WHAT TO PRODUCE -
Every line of the records below from the line with "[Brisk](https://github.com/br1sk/brisk-ios) app |" up to and including the line with "Peek & Pop |" must be reproduced exactly, and no line outside that range.

(Source texts of formatted documents)
——
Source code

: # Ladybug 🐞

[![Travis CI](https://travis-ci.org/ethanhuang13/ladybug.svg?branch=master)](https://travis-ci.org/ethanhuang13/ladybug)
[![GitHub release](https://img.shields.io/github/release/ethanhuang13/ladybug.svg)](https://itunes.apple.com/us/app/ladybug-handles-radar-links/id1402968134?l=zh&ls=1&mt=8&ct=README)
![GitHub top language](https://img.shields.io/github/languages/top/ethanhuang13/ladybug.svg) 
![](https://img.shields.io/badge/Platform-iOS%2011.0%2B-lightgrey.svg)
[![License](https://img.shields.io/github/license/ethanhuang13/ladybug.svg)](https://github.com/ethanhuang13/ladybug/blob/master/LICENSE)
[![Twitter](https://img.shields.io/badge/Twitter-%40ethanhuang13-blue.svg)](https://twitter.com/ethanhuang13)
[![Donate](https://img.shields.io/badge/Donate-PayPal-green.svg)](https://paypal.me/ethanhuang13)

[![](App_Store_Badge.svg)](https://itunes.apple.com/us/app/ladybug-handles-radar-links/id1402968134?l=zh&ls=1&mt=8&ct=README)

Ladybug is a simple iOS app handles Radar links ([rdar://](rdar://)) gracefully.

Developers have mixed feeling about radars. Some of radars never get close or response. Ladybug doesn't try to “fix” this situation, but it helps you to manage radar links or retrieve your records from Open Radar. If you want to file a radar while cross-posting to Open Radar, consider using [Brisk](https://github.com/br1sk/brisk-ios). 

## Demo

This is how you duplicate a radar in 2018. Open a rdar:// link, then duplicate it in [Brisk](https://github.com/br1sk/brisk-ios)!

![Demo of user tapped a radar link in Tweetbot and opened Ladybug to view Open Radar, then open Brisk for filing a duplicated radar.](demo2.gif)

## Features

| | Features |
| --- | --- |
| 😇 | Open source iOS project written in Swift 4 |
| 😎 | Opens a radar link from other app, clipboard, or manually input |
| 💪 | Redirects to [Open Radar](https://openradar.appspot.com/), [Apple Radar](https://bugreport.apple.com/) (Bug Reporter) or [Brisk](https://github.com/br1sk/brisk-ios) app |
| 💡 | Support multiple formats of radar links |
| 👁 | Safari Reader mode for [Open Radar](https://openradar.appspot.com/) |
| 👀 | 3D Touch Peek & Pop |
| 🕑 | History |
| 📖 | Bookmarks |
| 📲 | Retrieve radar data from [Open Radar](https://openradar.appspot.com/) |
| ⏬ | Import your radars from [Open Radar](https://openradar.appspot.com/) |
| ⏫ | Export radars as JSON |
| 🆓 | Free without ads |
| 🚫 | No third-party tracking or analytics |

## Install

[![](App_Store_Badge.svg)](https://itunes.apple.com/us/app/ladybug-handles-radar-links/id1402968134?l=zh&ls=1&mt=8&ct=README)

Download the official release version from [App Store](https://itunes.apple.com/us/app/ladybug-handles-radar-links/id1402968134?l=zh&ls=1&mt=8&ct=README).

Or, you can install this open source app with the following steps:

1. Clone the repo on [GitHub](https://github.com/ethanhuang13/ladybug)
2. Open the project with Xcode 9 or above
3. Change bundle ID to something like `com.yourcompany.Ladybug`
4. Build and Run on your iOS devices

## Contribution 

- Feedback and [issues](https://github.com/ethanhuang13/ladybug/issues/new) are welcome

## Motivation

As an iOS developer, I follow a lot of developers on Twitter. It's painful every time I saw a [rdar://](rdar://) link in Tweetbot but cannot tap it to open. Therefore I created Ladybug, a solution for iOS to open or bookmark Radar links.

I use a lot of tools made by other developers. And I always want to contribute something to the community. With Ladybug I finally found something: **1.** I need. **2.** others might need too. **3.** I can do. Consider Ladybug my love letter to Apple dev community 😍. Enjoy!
——
WRITTEN ANSWER -
| 💪 | Redirects to [Open Radar](https://openradar.appspot.com/), [Apple Radar](https://bugreport.apple.com/) (Bug Reporter) or [Brisk](https://github.com/br1sk/brisk-ios) app |
| 💡 | Support multiple formats of radar links |
| 👁 | Safari Reader mode for [Open Radar](https://openradar.appspot.com/) |
| 👀 | 3D Touch Peek & Pop |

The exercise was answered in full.